Ochre and Rust
Artefacts and Encounters on Australian Frontiers
‘It displaced all other reading until I reached the very last page. A truly remarkable book.’ — Sir David Attenborough
Description
Ochre and Rust offers a dazzling new perspective on frontier relations between Australia’s Aboriginal peoples and European colonists. Nine museum artefacts take the reader into a fascinating zone of encounter and mutual curiosity between collectors and those indigenous people who piqued or responded to their interest. While colonialism is the broad frame, details gleaned from archives, images and the objects themselves reveal a new picture of interaction between individual Aboriginal people and European collectors.
Philip Jones explores and makes sense of particular historical moments in colonial history, when Aboriginal people perceived and expected other, more elusive outcomes.
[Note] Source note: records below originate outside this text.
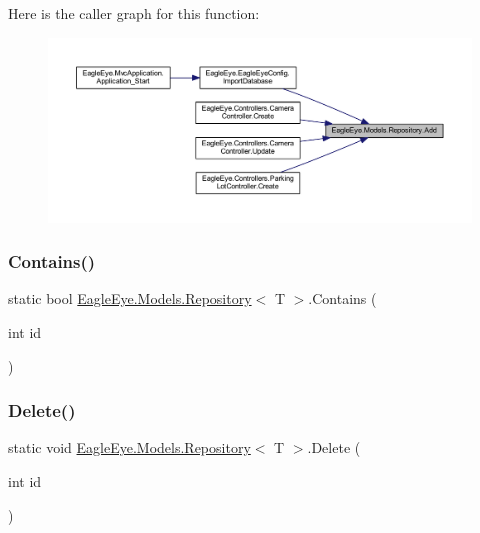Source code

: Here is the caller graph for this function\+:\nopagebreak
\begin{figure}[H]
\begin{center}
\leavevmode
\includegraphics[width=350pt]{class_eagle_eye_1_1_models_1_1_repository_aca9fded0480d870f0ec7837700243a2b_icgraph}
\end{center}
\end{figure}
\mbox{\label{class_eagle_eye_1_1_models_1_1_repository_ad94aecd681043ac78cd50dcde4aaeb0d}} 
\subsubsection{\texorpdfstring{Contains()}{Contains()}}
{\footnotesize\ttfamily static bool \mbox{\hyperlink{class_eagle_eye_1_1_models_1_1_repository}{Eagle\+Eye.\+Models.\+Repository}}$<$ T $>$.Contains (\begin{DoxyParamCaption}\item[{int}]{id }\end{DoxyParamCaption})\hspace{0.3cm}{\ttfamily [static]}}





\mbox{\label{class_eagle_eye_1_1_models_1_1_repository_ad50f201c8f5f1c7794ddf068ed459854}} 
\subsubsection{\texorpdfstring{Delete()}{Delete()}}
{\footnotesize\ttfamily static void \mbox{\hyperlink{class_eagle_eye_1_1_models_1_1_repository}{Eagle\+Eye.\+Models.\+Repository}}$<$ T $>$.Delete (\begin{DoxyParamCaption}\item[{int}]{id }\end{DoxyParamCaption})\hspace{0.3cm}{\ttfamily [static]}}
Ochre and Rust, an elegantly written challenge to received wisdom about the colonial frontier, has won Australia’s inaugural Prime Minister’s Award for Literary Non-Fiction.
Reviews
‘[Ochre and Rust is] a compelling and powerful study that addresses a wide range of issues, including the sources of ethnographic knowledge, the premises of museum practices, the impact of missionary endeavors, the roots of artistic innovations, and more. … Engagingly written, meticulously documented, and richly illustrated, it is a work that deserves a broad readership.’ — Journal of Interdisciplinary History
Author(s)
Philip Jones is a social historian and ethnographer based at the South Australian Museum in Adelaide. He has undertaken extensive fieldwork with Aboriginal people in southern and central Australia. His historical research is based on those relationships, as well as a deep familiarity with museum artefacts and their trajectories, through time and space.